I have an overactive insomniac conscience with a voice a zillion times louder than Pinocchio's Jiminy Cricket ever was.
Please tell me you know who Jiminy Cricket is and I am not just showing my age?
My very own Jiminy Cricket frequently sends me to the brink of insanity as he keeps me awake into the wee hours of the morning, replaying like a broken record all of the dumb ignorant crap that spewed out of my mouth over the course of that day.
My mouth is kind of like an annoying little brother or sister who blurts out all of your secrets in front of your crush, only my mouth happens to blurt out the random things that pop into my brain before I have chance to filter those thoughts. The problem is; unlike a younger brother or sister, this mouth of mine is older and wiser and should definitely know better by now.
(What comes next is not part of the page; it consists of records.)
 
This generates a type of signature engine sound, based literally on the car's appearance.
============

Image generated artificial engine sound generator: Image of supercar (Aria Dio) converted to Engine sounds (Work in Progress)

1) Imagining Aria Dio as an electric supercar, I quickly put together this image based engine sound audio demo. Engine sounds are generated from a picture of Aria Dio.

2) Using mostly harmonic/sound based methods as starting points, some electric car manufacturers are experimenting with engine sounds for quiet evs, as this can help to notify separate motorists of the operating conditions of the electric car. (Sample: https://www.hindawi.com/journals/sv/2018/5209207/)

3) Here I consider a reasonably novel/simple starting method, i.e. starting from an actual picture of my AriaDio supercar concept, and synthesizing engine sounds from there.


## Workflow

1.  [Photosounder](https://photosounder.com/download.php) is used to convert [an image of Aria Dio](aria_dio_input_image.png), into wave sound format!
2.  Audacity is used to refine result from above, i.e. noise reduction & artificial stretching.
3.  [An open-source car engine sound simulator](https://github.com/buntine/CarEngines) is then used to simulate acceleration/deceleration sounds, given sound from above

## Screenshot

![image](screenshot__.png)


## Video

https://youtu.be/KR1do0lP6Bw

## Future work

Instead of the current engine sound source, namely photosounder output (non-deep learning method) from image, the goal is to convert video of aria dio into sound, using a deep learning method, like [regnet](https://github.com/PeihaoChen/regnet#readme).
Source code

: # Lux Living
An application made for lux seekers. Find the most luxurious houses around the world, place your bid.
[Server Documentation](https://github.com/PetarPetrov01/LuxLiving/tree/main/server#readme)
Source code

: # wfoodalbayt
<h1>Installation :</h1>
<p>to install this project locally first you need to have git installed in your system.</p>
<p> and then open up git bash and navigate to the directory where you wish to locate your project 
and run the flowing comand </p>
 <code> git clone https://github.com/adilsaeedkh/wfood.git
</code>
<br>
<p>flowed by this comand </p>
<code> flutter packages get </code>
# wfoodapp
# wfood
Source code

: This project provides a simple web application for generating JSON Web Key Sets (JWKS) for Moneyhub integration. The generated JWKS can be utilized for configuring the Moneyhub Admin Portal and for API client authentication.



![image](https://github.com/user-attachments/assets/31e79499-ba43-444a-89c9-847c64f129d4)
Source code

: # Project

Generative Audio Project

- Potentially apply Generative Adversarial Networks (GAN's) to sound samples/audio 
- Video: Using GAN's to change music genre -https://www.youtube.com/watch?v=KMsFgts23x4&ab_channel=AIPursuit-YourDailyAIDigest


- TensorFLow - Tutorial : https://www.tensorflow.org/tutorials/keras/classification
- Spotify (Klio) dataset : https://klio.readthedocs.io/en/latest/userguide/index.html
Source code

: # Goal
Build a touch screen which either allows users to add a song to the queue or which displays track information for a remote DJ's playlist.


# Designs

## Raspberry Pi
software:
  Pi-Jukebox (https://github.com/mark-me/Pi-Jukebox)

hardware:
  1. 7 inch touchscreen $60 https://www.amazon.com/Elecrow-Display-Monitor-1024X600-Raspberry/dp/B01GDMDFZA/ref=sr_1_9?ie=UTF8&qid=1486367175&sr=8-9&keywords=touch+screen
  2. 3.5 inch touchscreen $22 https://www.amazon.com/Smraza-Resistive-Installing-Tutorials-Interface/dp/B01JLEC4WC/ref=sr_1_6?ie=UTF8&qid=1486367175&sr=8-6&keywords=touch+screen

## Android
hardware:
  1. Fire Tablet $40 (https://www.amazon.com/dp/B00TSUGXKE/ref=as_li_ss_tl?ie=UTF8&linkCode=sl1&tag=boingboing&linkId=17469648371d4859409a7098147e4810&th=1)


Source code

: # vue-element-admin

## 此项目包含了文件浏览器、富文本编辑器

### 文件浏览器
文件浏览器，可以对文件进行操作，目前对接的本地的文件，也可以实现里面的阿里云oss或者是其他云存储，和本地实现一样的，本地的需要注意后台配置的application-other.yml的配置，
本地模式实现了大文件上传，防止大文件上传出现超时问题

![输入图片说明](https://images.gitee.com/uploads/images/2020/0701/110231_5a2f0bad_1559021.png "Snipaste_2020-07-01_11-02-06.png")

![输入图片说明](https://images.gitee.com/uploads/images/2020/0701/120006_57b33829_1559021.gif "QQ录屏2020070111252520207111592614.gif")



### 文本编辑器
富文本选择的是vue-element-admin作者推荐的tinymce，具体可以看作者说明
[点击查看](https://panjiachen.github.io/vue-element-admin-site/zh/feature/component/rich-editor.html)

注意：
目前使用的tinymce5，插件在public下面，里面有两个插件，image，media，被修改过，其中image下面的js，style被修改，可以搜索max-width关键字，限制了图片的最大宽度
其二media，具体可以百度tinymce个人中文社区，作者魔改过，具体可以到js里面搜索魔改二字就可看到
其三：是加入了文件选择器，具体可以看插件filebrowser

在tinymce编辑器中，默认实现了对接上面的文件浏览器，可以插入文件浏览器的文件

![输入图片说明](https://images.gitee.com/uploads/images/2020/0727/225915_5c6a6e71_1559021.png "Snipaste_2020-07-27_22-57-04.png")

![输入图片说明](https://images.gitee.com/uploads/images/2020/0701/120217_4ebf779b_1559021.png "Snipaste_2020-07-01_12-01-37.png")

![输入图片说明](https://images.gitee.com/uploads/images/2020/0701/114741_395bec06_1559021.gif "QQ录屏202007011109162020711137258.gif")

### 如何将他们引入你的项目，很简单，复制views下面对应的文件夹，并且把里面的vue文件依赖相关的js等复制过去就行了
What sort of Cringe-worthy things could I be talking about you ask?
I'm referring to those things you say totally off the cuff and in the moment and then later as you are driving home you desperately hope a humongous pothole will appear and swallow you up and end your mortifying misery.
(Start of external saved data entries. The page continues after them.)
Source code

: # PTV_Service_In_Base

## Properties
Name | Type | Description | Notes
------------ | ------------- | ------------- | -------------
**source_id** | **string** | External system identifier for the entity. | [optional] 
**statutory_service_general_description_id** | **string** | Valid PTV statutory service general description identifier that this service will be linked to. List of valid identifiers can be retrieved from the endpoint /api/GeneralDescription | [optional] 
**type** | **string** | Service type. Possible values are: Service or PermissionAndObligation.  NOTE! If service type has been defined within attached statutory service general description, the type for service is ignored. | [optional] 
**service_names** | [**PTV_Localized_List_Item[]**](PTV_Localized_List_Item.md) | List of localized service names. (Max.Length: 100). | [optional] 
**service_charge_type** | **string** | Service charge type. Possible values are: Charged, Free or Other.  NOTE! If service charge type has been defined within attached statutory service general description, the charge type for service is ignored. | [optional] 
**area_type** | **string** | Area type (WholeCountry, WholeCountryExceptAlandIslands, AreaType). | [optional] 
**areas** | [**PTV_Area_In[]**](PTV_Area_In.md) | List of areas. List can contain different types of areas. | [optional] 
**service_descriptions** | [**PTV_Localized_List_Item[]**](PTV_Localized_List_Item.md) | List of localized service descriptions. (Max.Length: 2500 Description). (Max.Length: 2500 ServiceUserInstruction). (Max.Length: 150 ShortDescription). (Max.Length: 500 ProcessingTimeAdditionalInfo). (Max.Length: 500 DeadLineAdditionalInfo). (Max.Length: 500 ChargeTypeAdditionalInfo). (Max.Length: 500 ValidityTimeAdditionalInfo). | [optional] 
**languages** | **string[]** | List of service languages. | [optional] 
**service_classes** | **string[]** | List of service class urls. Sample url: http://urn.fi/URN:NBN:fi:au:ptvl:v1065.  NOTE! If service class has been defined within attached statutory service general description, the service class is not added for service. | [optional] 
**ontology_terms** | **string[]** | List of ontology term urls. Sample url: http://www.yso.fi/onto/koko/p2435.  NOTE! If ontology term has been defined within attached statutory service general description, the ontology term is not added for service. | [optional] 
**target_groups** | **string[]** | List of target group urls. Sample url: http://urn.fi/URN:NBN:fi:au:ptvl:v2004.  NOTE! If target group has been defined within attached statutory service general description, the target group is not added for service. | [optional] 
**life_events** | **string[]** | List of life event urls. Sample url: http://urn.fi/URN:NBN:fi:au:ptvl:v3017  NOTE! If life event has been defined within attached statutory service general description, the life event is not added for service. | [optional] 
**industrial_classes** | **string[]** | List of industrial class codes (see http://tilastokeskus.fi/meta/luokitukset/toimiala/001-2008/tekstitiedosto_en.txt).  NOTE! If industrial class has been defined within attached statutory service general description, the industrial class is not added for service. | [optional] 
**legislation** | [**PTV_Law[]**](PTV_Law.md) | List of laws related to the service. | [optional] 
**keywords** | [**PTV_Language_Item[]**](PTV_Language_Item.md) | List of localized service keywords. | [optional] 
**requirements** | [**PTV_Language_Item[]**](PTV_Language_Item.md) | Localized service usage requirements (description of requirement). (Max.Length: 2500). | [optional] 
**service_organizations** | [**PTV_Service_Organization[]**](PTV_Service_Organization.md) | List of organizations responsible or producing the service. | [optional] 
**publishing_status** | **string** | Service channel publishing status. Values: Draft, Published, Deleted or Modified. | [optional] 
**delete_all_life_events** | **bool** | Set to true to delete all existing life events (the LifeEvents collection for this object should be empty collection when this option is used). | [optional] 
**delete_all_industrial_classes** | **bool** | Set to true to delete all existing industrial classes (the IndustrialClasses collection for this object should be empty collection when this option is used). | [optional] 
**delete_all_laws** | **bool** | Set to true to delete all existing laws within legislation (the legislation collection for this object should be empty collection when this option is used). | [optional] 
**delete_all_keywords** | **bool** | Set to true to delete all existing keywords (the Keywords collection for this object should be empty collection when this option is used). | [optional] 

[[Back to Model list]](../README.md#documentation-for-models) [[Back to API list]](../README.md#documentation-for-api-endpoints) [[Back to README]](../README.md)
Like recently when I was lucky enough to be invited to lunch with the lovely chef and TV star Annabelle Langbein and I told her that I too once had my own cooking show, only it was a long time ago when I was in my early twenties and it wast as successful as hers. When she genuinely seem interested I went on to explain that it was filmed in my kitchen by a friend so no one ever actually got to watch it and that I may have been ridiculously stoned at the time when we made it.
Yes I said that. *Cringe* Talk about a bad combo of foot in mouth and verbal diarrhoea.
Or then there was the time that I sat next to a lovely man at a charity lunch and I asked the gentlemen what he does for a living. When he told me he was an actor, I assumed he meant that he did a bit of acting with a group of retired Thespians at a local community centre and so I asked him if he ever wished he had tried out for TV.
Turns out that lovely man was Henry Szeps and worse still I SHOULD have known who he was as I was forced to sit through episode after episode of Mother and Son by my parents when I was growing up.
I lose a lot of sleep as I play these conversation over in my mind at night, physically cringing with every inch of my body.
Sometimes its just a benign little thing that I said to someone during the day that keeps me awake at night. Something that I didn't even pay much thought to at the time, but later as I replay the conversation in my mind I recall the expression on that persons face and realise with horror that either they misunderstood what I said or that they totally took it the wrong way.
So then I lie there wondering and worrying if they are lying in their own bed at that precise moment hating on me and plotting my demise.
Clearly I am as melodramatic as I am an over thinker, which does not make for a good marriage of emotions.
And then there are those moments when you are in a public place, like the mile long express line at your local supermarket and your inner Jiminy Cricket suddenly reminds you of something stupid you said and you do that sucking in of your breath and the sour lolly face thingy - only you don't realise you are doing it until you notice how everyone around you is now staring at you like you are a padded cell escapee.
I have no doubt I will probably lie in bed tonight and recoil in horror at the fact that today I openly confessed on the Internet to being a loose lipped social ignoramus ... and let's not even get started on the stoned bit.
Do you ever lie awake at night cringing at something you said that day?
Did you have any idea what I was talking about when I mentioned Jiminy cricket?